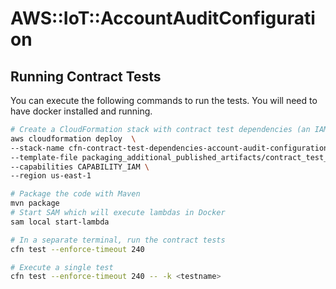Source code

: # AWS::IoT::AccountAuditConfiguration

## Running Contract Tests

You can execute the following commands to run the tests.
You will need to have docker installed and running.

```bash
# Create a CloudFormation stack with contract test dependencies (an IAM Role)
aws cloudformation deploy  \
--stack-name cfn-contract-test-dependencies-account-audit-configuration \
--template-file packaging_additional_published_artifacts/contract_test_dependencies.yml \
--capabilities CAPABILITY_IAM \
--region us-east-1

# Package the code with Maven
mvn package
# Start SAM which will execute lambdas in Docker
sam local start-lambda

# In a separate terminal, run the contract tests
cfn test --enforce-timeout 240

# Execute a single test
cfn test --enforce-timeout 240 -- -k <testname>
```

▶ [Instructions for the task]:
Your answer should consist of each line above in which "stack" appears.

▶ [Result of the task]:
# Create a CloudFormation stack with contract test dependencies (an IAM Role)
--stack-name cfn-contract-test-dependencies-account-audit-configuration \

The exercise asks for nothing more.